**Work instructions**
Whenever the word "Accessibilité" appears in a line of the data below, copy that line.

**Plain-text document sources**
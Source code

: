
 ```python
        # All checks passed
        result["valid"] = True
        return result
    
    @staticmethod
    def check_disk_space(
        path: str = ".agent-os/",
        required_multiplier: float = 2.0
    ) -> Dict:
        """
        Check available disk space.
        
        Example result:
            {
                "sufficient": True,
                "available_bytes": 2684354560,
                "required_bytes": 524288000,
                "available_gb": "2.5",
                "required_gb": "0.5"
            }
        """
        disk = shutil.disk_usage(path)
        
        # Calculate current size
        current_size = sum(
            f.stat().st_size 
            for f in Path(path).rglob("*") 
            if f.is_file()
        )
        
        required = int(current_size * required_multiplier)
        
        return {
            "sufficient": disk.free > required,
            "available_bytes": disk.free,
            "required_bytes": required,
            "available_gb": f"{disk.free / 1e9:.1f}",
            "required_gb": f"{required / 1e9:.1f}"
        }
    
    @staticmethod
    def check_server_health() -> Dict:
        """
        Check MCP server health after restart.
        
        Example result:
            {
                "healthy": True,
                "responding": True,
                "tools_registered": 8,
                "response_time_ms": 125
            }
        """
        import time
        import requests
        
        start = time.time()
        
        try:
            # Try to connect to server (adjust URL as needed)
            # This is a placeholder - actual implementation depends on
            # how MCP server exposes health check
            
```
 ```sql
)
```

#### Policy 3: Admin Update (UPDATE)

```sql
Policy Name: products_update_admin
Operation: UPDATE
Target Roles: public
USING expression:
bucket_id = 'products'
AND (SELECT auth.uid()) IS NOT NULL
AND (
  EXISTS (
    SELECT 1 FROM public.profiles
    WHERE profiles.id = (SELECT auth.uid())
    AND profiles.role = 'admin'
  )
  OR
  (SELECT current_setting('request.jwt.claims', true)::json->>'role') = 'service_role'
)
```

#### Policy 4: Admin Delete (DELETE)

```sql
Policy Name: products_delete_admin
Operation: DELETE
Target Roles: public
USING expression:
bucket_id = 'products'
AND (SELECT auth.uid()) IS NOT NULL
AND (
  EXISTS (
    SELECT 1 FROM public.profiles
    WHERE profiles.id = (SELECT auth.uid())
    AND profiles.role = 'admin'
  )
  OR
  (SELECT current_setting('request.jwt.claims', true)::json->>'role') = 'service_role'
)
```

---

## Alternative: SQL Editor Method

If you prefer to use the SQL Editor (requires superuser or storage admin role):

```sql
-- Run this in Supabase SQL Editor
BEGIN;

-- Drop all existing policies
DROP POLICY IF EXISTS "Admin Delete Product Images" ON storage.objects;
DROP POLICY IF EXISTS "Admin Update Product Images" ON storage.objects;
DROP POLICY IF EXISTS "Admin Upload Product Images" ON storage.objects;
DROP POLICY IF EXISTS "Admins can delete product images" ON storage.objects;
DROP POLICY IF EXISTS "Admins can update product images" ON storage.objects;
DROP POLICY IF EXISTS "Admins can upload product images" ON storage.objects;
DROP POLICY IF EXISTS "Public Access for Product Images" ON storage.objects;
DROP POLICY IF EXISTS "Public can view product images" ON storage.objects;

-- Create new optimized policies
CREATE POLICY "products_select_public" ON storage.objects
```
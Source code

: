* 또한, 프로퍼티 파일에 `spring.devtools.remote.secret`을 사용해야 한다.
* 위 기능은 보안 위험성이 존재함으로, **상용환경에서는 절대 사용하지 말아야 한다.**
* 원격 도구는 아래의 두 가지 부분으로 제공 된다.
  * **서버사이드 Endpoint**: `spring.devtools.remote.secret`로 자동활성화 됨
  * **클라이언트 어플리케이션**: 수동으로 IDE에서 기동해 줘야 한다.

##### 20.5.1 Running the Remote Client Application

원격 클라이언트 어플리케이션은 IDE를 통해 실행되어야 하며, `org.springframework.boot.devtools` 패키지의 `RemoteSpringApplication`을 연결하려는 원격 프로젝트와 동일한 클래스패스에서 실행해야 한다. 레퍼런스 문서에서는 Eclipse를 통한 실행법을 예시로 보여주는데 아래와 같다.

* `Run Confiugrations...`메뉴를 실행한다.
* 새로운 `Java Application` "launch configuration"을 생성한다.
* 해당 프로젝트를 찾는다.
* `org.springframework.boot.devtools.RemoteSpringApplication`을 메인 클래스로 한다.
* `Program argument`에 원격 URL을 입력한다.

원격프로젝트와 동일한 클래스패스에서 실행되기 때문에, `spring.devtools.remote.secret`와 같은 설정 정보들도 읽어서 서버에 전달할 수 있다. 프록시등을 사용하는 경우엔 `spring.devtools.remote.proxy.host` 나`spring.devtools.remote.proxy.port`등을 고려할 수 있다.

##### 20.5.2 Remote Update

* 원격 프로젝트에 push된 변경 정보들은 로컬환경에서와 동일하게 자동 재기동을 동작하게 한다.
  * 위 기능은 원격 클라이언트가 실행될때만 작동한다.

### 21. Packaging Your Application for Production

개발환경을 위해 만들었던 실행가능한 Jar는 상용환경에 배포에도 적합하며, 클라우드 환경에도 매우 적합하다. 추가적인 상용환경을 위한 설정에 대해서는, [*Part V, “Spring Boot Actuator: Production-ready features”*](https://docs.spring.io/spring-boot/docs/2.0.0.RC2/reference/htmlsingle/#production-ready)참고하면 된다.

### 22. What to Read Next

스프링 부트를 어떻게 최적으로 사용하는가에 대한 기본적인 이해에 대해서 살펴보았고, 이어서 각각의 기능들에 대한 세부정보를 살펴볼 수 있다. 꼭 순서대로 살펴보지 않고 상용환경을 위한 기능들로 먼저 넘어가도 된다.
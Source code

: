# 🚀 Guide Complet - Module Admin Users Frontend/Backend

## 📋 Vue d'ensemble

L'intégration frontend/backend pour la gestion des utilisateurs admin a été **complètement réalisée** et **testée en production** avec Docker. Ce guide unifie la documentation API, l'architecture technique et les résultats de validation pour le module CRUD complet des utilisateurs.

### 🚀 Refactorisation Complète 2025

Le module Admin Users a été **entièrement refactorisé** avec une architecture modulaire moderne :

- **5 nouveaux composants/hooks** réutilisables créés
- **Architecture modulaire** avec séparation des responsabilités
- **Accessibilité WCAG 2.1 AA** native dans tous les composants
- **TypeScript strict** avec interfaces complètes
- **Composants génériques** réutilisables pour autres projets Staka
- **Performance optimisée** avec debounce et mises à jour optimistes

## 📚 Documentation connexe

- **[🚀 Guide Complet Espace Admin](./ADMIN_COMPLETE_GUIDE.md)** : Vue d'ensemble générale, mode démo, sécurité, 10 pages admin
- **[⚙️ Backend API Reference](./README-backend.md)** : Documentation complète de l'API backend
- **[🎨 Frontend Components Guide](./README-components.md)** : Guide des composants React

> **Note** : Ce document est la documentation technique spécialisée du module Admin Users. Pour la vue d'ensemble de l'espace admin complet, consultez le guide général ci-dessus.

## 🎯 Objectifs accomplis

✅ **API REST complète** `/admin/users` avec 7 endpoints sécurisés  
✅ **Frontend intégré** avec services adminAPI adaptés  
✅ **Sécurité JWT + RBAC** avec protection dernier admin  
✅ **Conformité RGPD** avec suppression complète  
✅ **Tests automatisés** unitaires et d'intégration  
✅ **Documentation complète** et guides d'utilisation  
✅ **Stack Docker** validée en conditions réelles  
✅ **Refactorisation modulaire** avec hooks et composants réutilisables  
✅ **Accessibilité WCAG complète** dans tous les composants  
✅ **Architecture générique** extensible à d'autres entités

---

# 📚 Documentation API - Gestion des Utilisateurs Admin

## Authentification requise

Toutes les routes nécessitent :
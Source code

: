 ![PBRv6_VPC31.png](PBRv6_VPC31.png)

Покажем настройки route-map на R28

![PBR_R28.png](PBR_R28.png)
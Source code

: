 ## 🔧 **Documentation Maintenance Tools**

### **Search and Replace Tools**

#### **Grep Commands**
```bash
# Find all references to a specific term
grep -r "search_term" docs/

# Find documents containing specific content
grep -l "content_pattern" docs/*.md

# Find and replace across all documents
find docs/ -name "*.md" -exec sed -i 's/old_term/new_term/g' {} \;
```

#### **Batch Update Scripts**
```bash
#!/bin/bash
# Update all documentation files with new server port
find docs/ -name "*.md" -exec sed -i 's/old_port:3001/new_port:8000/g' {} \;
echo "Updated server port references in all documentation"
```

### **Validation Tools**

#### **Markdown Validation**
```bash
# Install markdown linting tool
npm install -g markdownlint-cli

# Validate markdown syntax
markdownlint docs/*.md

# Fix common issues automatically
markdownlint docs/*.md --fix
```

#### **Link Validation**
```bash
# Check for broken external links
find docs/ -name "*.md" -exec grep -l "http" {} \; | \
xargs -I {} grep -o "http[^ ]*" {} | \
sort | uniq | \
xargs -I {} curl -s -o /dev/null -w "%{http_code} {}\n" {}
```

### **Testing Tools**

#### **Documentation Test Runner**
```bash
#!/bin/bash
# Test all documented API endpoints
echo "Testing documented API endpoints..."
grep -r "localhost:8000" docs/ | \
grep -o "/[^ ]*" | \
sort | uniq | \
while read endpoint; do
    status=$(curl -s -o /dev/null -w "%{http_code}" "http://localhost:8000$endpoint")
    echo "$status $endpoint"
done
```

**Exercise response**
- **Accessibilité WCAG 2.1 AA** native dans tous les composants
✅ **Accessibilité WCAG complète** dans tous les composants  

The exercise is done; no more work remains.